--- What is required ---
How many lines in the material below include the word "label"? Give only the number.

--- Input data ---

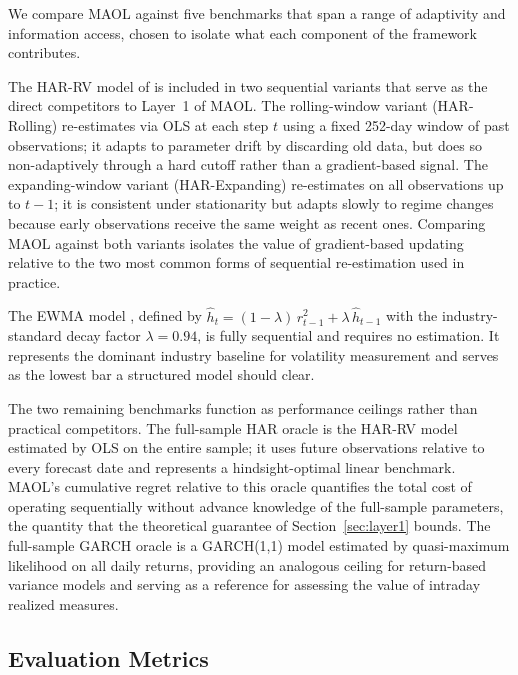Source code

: We compare MAOL against five benchmarks that span a range of adaptivity and information access, chosen to isolate what each component of the framework contributes.

The HAR-RV model of \citet{corsi2009simple} is included in two sequential variants that serve as the direct competitors to Layer~1 of MAOL. The rolling-window variant (HAR-Rolling) re-estimates via OLS at each step $t$ using a fixed 252-day window of past observations; it adapts to parameter drift by discarding old data, but does so non-adaptively through a hard cutoff rather than a gradient-based signal. The expanding-window variant (HAR-Expanding) re-estimates on all observations up to $t-1$; it is consistent under stationarity but adapts slowly to regime changes because early observations receive the same weight as recent ones. Comparing MAOL against both variants isolates the value of gradient-based updating relative to the two most common forms of sequential re-estimation used in practice.

The EWMA model \citep{JPMorganRiskMetrics1996}, defined by $\hat{h}_t = (1-\lambda)\,r_{t-1}^2 + \lambda\,\hat{h}_{t-1}$ with the industry-standard decay factor $\lambda = 0.94$, is fully sequential and requires no estimation. It represents the dominant industry baseline for volatility measurement and serves as the lowest bar a structured model should clear.

The two remaining benchmarks function as performance ceilings rather than practical competitors. The full-sample HAR oracle is the HAR-RV model estimated by OLS on the entire sample; it uses future observations relative to every forecast date and represents a hindsight-optimal linear benchmark. MAOL's cumulative regret relative to this oracle quantifies the total cost of operating sequentially without advance knowledge of the full-sample parameters, the quantity that the theoretical guarantee of Section~\ref{sec:layer1} bounds. The full-sample GARCH oracle is a GARCH(1,1) model estimated by quasi-maximum likelihood on all daily returns, providing an analogous ceiling for return-based variance models and serving as a reference for assessing the value of intraday realized measures.

\subsection{Evaluation Metrics}\label{sec:metrics}

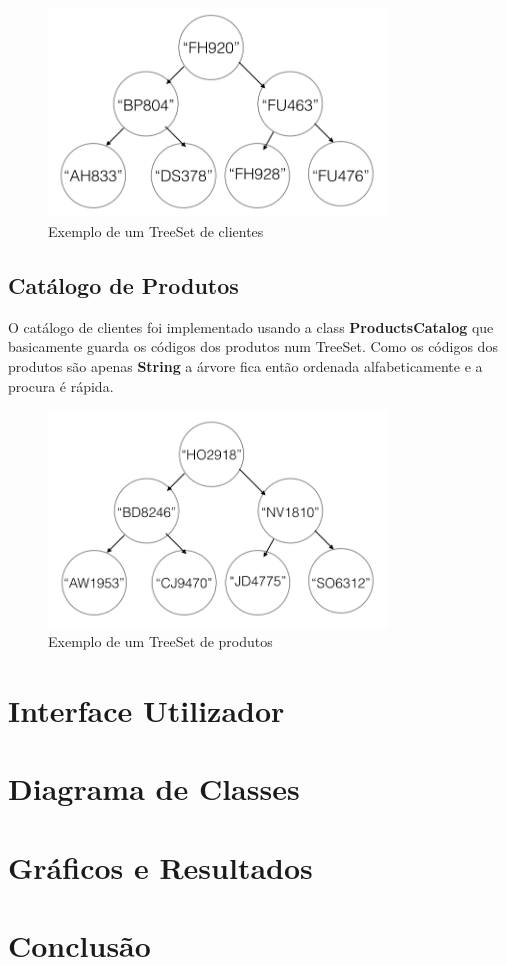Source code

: \documentclass[10pt] {article}
\begin{document}
\begin{figure}[ht!]
\centering
\includegraphics[width=90mm]{catclientes.png}
\caption{Exemplo de um TreeSet de clientes}
\end{figure}

\newpage
\subsection{Catálogo de Produtos}
\par O catálogo de clientes foi implementado usando a class  \textbf{ProductsCatalog} que basicamente guarda os códigos 
dos produtos num TreeSet. Como os códigos dos produtos são apenas \textbf{String} a árvore fica então ordenada 
alfabeticamente e a procura é rápida.

\begin{figure}[ht!]
\centering
\includegraphics[width=90mm]{catprodutos.png}
\caption{Exemplo de um TreeSet de produtos}
\label{fig:catprodutos}
\end{figure}

\newpage
\section{Interface Utilizador}

\newpage
\section{Diagrama de Classes}

\newpage
\section{Gráficos e Resultados}

\newpage
\section{Conclusão}
\end{document}
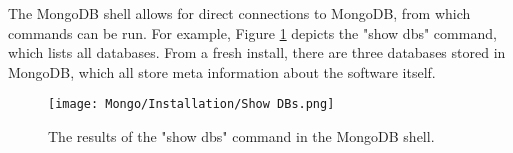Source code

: 
\noindent The MongoDB shell allows for direct connections to MongoDB, from which commands can be run. For example, Figure \ref{fig:ShowDBs} 
depicts the "show dbs" command, which lists all databases. From a fresh install, there are three databases stored in MongoDB,
which all store meta information about the software itself.

\begin{figure}[H]
    \centering
    \texttt{[image: Mongo/Installation/Show DBs.png]}
    \caption{The results of the "show dbs" command in the MongoDB shell.\label{fig:ShowDBs}}
\end{figure}



\endgroup
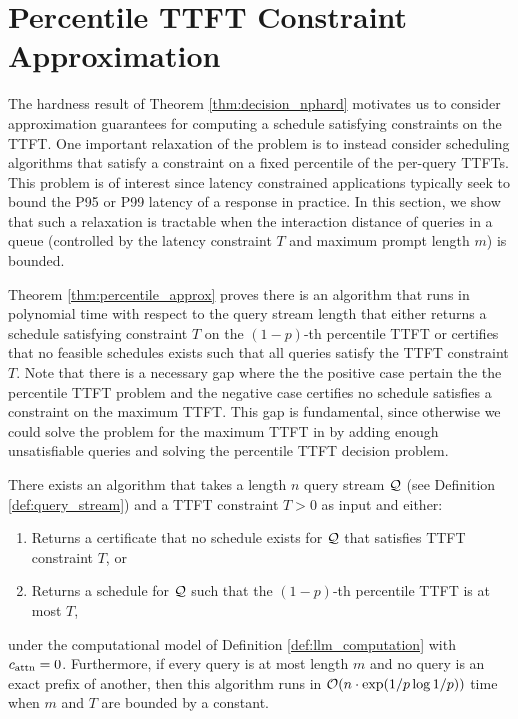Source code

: 

\section{Percentile TTFT Constraint Approximation}\label{sxn:extra_theory}

The hardness result of Theorem \ref{thm:decision_nphard} motivates us to consider approximation guarantees for computing a schedule satisfying constraints on the TTFT. One important relaxation of the problem is to instead consider scheduling algorithms that satisfy a constraint on a fixed percentile of the per-query TTFTs. This problem is of interest since latency constrained applications typically seek to bound the P95 or P99 latency of a response in practice. In this section, we show that such a relaxation is tractable when the interaction distance of queries in a queue (controlled by the latency constraint $T$ and maximum prompt length $m$) is bounded.

Theorem \ref{thm:percentile_approx} proves there is an algorithm that runs in polynomial time with respect to the query stream length that either returns a schedule satisfying constraint $T$ on the $(1-p)$-th percentile TTFT or certifies that no feasible schedules exists such that all queries satisfy the TTFT constraint $T$. Note that there is a necessary gap where the the positive case pertain the the percentile TTFT problem and the negative case certifies no schedule satisfies a constraint on the maximum TTFT. This gap is fundamental, since otherwise we could solve the problem for the maximum TTFT in by adding enough unsatisfiable queries and solving the percentile TTFT decision problem.


\begin{theorem}\label{thm:percentile_approx}
    There exists an algorithm that takes a length $n$ query stream $\mathcal{Q}$ (see Definition \ref{def:query_stream}) and a TTFT constraint $T > 0$ as input and either:
    \begin{enumerate}
        \item Returns a certificate that no schedule exists for $\mathcal{Q}$ that satisfies TTFT constraint $T$, or
        \item Returns a schedule for $\mathcal{Q}$ such that the $(1-p)$-th percentile TTFT is at most $T$,
    \end{enumerate}
    under the computational model of Definition \ref{def:llm_computation} with $c_{\mathrm{attn}}=0$. Furthermore, if every query is at most length $m$ and no query is an exact prefix of another, then this algorithm runs in $\mathcal{O}(n \cdot \exp(1/p \log 1/p))$ time when $m$ and $T$ are bounded by a constant.
\end{theorem}

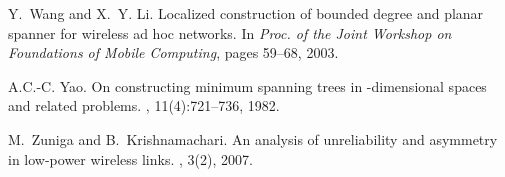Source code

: \documentclass{llncs}
\begin{document}
\begin{thebibliography}{10}
Y.~Wang and X.~Y. Li.
\newblock Localized construction of bounded degree and planar spanner for
  wireless ad hoc networks.
\newblock In {\em Proc. of the Joint Workshop on Foundations of Mobile
  Computing}, pages 59--68, 2003.

A.C.-C. Yao.
\newblock On constructing minimum spanning trees in -dimensional spaces and
  related problems.
, 11(4):721--736, 1982.

M.~Zuniga and B.~Krishnamachari.
\newblock An analysis of unreliability and asymmetry in low-power wireless
  links.
, 3(2), 2007.

\end{thebibliography}
\end{document}
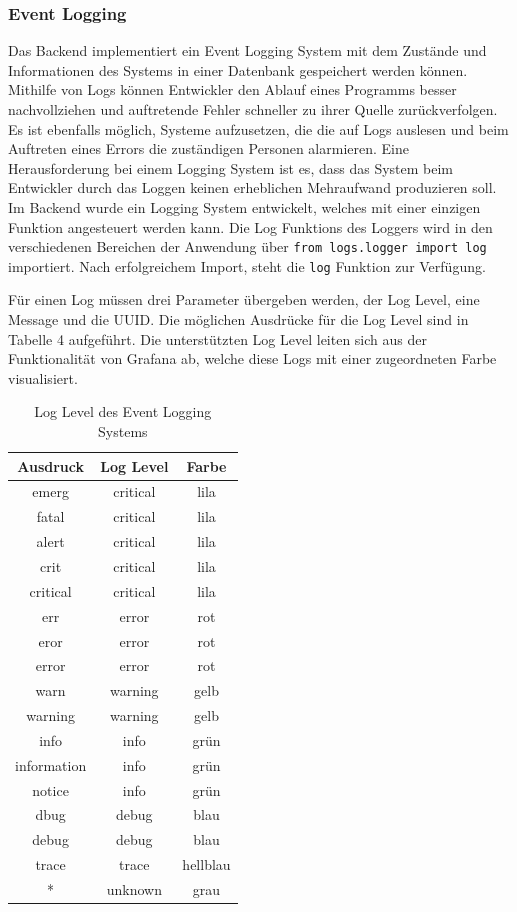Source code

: \subsubsection{Event Logging}
Das Backend implementiert ein Event Logging System mit dem Zustände und Informationen des Systems in einer Datenbank gespeichert werden können. Mithilfe von Logs können Entwickler den Ablauf eines Programms besser nachvollziehen und auftretende Fehler schneller zu ihrer Quelle zurückverfolgen. Es ist ebenfalls möglich, Systeme aufzusetzen, die die auf Logs auslesen und beim Auftreten eines Errors die zuständigen Personen alarmieren. Eine Herausforderung bei einem Logging System ist es, dass das System beim Entwickler durch das Loggen keinen erheblichen Mehraufwand produzieren soll. Im Backend wurde ein Logging System entwickelt, welches mit einer einzigen Funktion angesteuert werden kann. Die Log Funktions des Loggers wird in den verschiedenen Bereichen der Anwendung über \texttt{from logs.logger import log} importiert. Nach erfolgreichem Import, steht die \texttt{log} Funktion zur Verfügung. 

Für einen Log müssen drei Parameter übergeben werden, der Log Level, eine Message und die UUID. Die möglichen Ausdrücke für die Log Level sind in Tabelle 4 aufgeführt. Die unterstützten Log Level leiten sich aus der Funktionalität von Grafana ab, welche diese Logs mit einer zugeordneten Farbe visualisiert.

\begin{table}[H]
\centering
\begin{tabular}{c|c|c}
\textbf{Ausdruck} & \textbf{Log Level} & \textbf{Farbe}\\
\hline
emerg & critical & lila\\
fatal & critical & lila\\
alert & critical & lila\\
crit & critical & lila\\
critical & critical & lila\\
err & error & rot\\
eror & error & rot\\
error & error & rot\\
warn & warning & gelb\\
warning & warning & gelb\\
info & info & grün\\
information & info & grün\\
notice & info & grün\\
dbug & debug & blau\\
debug & debug & blau\\
trace & trace & hellblau\\
* & unknown & grau
\end{tabular}
\caption{Log Level des Event Logging Systems}
\end{table}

--- Written answer ---
5